╔══
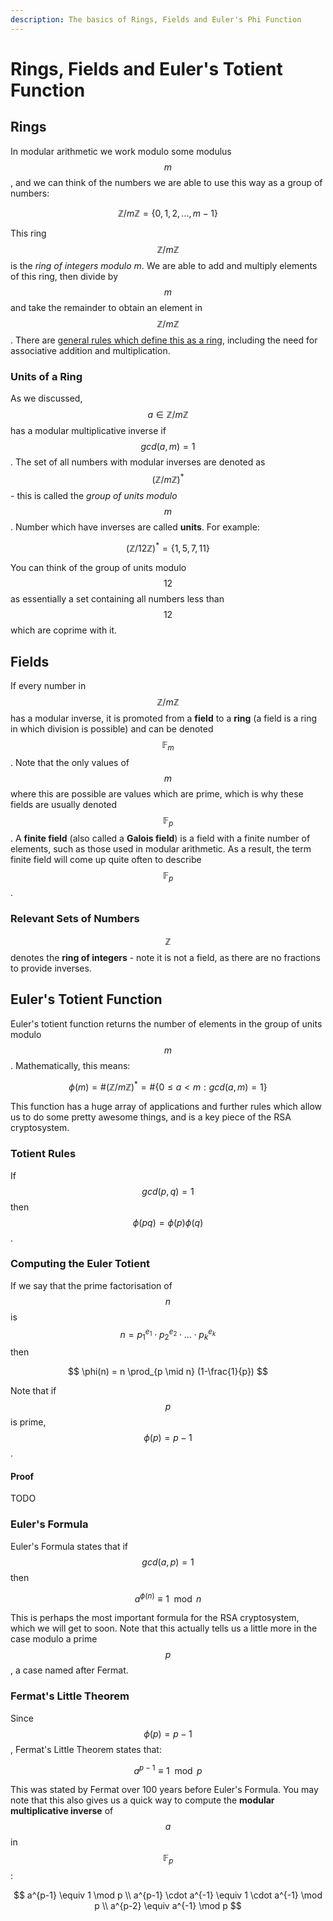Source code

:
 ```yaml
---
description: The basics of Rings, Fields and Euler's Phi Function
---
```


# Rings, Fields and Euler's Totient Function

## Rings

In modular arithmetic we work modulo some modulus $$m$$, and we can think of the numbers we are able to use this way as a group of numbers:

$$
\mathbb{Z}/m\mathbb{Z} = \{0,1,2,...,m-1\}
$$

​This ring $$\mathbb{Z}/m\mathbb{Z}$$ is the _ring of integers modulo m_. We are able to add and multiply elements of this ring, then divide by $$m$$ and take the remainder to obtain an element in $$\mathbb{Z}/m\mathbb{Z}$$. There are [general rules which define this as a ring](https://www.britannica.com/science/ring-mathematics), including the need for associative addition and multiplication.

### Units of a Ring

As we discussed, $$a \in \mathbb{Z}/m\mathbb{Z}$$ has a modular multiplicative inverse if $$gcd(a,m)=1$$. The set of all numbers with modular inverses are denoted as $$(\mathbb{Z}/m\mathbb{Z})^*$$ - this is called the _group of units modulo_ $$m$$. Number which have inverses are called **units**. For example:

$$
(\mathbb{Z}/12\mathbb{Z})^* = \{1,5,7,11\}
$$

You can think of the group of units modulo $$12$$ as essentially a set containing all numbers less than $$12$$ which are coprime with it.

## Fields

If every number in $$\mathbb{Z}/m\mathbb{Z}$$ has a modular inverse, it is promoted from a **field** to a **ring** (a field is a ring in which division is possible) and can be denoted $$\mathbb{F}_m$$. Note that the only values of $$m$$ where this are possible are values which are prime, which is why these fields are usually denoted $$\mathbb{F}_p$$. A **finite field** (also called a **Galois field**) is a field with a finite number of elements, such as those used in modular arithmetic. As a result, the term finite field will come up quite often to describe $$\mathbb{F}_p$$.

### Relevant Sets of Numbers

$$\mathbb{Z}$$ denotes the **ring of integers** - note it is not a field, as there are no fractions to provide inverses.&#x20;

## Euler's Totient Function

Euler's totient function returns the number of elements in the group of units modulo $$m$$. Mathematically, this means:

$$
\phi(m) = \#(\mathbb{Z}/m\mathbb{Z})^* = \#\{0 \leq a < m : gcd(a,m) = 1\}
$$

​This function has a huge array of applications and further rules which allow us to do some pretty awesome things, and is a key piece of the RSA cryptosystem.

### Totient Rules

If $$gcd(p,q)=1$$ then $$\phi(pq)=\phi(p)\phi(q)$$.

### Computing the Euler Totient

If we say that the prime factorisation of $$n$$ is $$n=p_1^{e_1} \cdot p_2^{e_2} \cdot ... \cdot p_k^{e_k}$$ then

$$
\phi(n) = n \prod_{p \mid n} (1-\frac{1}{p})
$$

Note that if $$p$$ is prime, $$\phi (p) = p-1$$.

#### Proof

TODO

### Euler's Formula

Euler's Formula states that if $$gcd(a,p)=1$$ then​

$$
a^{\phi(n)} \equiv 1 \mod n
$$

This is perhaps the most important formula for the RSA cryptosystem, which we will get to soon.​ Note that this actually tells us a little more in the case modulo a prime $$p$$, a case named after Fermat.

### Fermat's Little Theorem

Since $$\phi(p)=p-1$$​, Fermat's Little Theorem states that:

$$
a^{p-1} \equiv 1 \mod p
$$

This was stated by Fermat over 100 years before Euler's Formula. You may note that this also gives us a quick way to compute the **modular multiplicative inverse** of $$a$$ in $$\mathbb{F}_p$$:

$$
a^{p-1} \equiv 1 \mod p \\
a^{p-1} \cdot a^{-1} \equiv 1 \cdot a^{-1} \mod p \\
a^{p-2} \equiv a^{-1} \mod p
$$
╚══
YOUR OBJECTIVE — Each entry, word for word, belongs in your answer; each picture does not.

ANSWER BOX —
Source code

:
 ```yaml
---
description: The basics of Rings, Fields and Euler's Phi Function
---
```


# Rings, Fields and Euler's Totient Function

## Rings

In modular arithmetic we work modulo some modulus $$m$$, and we can think of the numbers we are able to use this way as a group of numbers:

$$
\mathbb{Z}/m\mathbb{Z} = \{0,1,2,...,m-1\}
$$

​This ring $$\mathbb{Z}/m\mathbb{Z}$$ is the _ring of integers modulo m_. We are able to add and multiply elements of this ring, then divide by $$m$$ and take the remainder to obtain an element in $$\mathbb{Z}/m\mathbb{Z}$$. There are [general rules which define this as a ring](https://www.britannica.com/science/ring-mathematics), including the need for associative addition and multiplication.

### Units of a Ring

As we discussed, $$a \in \mathbb{Z}/m\mathbb{Z}$$ has a modular multiplicative inverse if $$gcd(a,m)=1$$. The set of all numbers with modular inverses are denoted as $$(\mathbb{Z}/m\mathbb{Z})^*$$ - this is called the _group of units modulo_ $$m$$. Number which have inverses are called **units**. For example:

$$
(\mathbb{Z}/12\mathbb{Z})^* = \{1,5,7,11\}
$$

You can think of the group of units modulo $$12$$ as essentially a set containing all numbers less than $$12$$ which are coprime with it.

## Fields

If every number in $$\mathbb{Z}/m\mathbb{Z}$$ has a modular inverse, it is promoted from a **field** to a **ring** (a field is a ring in which division is possible) and can be denoted $$\mathbb{F}_m$$. Note that the only values of $$m$$ where this are possible are values which are prime, which is why these fields are usually denoted $$\mathbb{F}_p$$. A **finite field** (also called a **Galois field**) is a field with a finite number of elements, such as those used in modular arithmetic. As a result, the term finite field will come up quite often to describe $$\mathbb{F}_p$$.

### Relevant Sets of Numbers

$$\mathbb{Z}$$ denotes the **ring of integers** - note it is not a field, as there are no fractions to provide inverses.&#x20;

## Euler's Totient Function

Euler's totient function returns the number of elements in the group of units modulo $$m$$. Mathematically, this means:

$$
\phi(m) = \#(\mathbb{Z}/m\mathbb{Z})^* = \#\{0 \leq a < m : gcd(a,m) = 1\}
$$

​This function has a huge array of applications and further rules which allow us to do some pretty awesome things, and is a key piece of the RSA cryptosystem.

### Totient Rules

If $$gcd(p,q)=1$$ then $$\phi(pq)=\phi(p)\phi(q)$$.

### Computing the Euler Totient

If we say that the prime factorisation of $$n$$ is $$n=p_1^{e_1} \cdot p_2^{e_2} \cdot ... \cdot p_k^{e_k}$$ then

$$
\phi(n) = n \prod_{p \mid n} (1-\frac{1}{p})
$$

Note that if $$p$$ is prime, $$\phi (p) = p-1$$.

#### Proof

TODO

### Euler's Formula

Euler's Formula states that if $$gcd(a,p)=1$$ then​

$$
a^{\phi(n)} \equiv 1 \mod n
$$

This is perhaps the most important formula for the RSA cryptosystem, which we will get to soon.​ Note that this actually tells us a little more in the case modulo a prime $$p$$, a case named after Fermat.

### Fermat's Little Theorem

Since $$\phi(p)=p-1$$​, Fermat's Little Theorem states that:

$$
a^{p-1} \equiv 1 \mod p
$$

This was stated by Fermat over 100 years before Euler's Formula. You may note that this also gives us a quick way to compute the **modular multiplicative inverse** of $$a$$ in $$\mathbb{F}_p$$:

$$
a^{p-1} \equiv 1 \mod p \\
a^{p-1} \cdot a^{-1} \equiv 1 \cdot a^{-1} \mod p \\
a^{p-2} \equiv a^{-1} \mod p
$$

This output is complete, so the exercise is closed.